In recent years, the pervasive infiltration of microplastics into aquatic environments has become a pressing global concern, raising alarm about their potential impacts on ecosystems and human health. Freshwater systems, often serving as crucial sources of drinking water and biodiversity hotspots, are increasingly recognized as significant reservoirs for microplastic contamination. A groundbreaking review published in “Microplastics & Nanoplastics” by Lakchani et al. (2025) meticulously examines the methodologies employed to analyze microplastics in freshwater sediments within the Indo-Sri Lankan region—a geographic area of immense ecological and socio-economic importance. This comprehensive synthesis not only unravels the technical intricacies involved in sediment microplastic research but also contextualizes the broader environmental implications within a critical region of the world.
The authors highlight that sediments in freshwater bodies act as both sinks and sources for microplastics, capturing these particles through sedimentation processes, yet potentially releasing them back into the water column under various environmental disturbances. Given the complex dynamics of sediment interactions, the accurate quantification and characterization of microplastics embedded within sediments pose significant scientific challenges. To address these, the review scrutinizes a suite of sampling techniques, sample preparation protocols, and analytical tools that have been developed and deployed in recent years, illustrating the evolution of methodological frameworks tailored to this nuanced form of environmental sampling.
Sampling strategies delineated in the review emphasize grab sampling, core sampling, and dredging methods, each with distinct advantages and limitations depending on sediment type, water depth, and spatial heterogeneity. The authors underscore the criticality of selecting representative sampling locales to mitigate biases arising from patchy microplastic distributions.

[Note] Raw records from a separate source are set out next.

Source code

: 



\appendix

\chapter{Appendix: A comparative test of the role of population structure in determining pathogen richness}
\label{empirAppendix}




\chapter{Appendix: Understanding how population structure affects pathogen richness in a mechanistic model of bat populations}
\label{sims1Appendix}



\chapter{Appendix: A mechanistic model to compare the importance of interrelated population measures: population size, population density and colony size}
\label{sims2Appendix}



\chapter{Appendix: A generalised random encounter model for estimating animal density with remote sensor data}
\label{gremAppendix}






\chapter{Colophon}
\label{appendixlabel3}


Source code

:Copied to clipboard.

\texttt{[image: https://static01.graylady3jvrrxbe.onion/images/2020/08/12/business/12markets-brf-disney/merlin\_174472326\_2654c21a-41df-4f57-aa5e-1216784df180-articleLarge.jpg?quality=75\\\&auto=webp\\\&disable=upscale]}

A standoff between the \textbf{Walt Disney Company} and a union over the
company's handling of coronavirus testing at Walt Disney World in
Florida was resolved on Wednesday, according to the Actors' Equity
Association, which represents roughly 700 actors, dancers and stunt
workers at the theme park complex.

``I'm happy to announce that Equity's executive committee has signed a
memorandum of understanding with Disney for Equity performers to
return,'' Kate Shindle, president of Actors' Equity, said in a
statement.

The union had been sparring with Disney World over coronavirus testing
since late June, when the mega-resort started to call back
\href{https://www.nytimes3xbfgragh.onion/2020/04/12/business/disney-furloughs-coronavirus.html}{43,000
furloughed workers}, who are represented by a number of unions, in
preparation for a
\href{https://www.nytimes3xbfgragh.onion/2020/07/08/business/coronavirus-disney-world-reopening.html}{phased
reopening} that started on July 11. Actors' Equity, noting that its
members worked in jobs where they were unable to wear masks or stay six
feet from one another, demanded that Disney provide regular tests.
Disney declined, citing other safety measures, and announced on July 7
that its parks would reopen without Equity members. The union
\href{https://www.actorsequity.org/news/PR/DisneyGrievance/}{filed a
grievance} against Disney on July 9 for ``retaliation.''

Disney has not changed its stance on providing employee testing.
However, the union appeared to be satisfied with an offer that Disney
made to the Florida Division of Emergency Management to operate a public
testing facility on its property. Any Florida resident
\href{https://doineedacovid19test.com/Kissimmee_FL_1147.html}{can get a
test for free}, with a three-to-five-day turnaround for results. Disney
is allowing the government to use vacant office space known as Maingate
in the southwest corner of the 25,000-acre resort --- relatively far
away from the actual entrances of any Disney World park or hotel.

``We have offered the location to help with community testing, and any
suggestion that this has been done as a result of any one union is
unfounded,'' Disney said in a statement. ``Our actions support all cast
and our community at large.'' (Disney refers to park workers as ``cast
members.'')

Furthermore, standardizing sample volumes and depths is essential to facilitate comparative studies. Sediment granulometry and organic matter content are also discussed as variables influencing microplastic retention and subsequent analytical detection, underscoring the necessity for contextualizing sampling data within sediment characteristics.
Upon collection, the challenge of extracting microplastics from complex sediment matrices involves meticulous sample preparation workflows designed to isolate plastics while minimizing contamination or loss of material. Lakchani and colleagues provide a deep dive into density separation methods, which exploit the lower density of most plastics relative to mineral sediments. The review evaluates common flotation fluids such as sodium chloride and zinc chloride solutions, highlighting their differential efficacies based on density gradients, toxicity profiles, and environmental safety concerns. The procedural nuances of repeated separations, sieving, and enzymatic or chemical oxidation treatments to remove organic matter reflect the intricate balancing act required to prepare samples without compromising the integrity of targeted microplastics.
Analytical methodologies for characterizing microplastics extracted from sediments are pivotal to discerning their polymer types, shapes, sizes, and potential sources. Spectroscopic techniques such as Fourier-transform infrared (FTIR) spectroscopy and Raman spectroscopy take center stage in the reviewed literature, offering molecular-level identification with varying detection limits and spatial resolutions. The authors appraise the capabilities of micro-FTIR imaging and automated particle analysis systems, elucidating their roles in high-throughput quantification and morphological characterization. Challenges such as fluorescence interference, particle aggregation, and limitations in detecting nanoplastics are candidly addressed, outlining ongoing efforts to optimize detection sensitivity and specificity.
Complementing spectroscopic approaches, the review also surveys microscopic examination methods, including stereomicroscopy and scanning electron microscopy (SEM), which provide vital insights into particle morphology and surface features. These techniques are indispensable for visual discrimination between synthetic plastics and natural debris, enhancing the accuracy of microplastic enumeration. However, the manual nature and potential observer bias inherent in microscopy-based analyses remain hurdles that the scientific community continues to navigate, prompting the integration of machine learning algorithms and automated image processing to augment objectivity and throughput.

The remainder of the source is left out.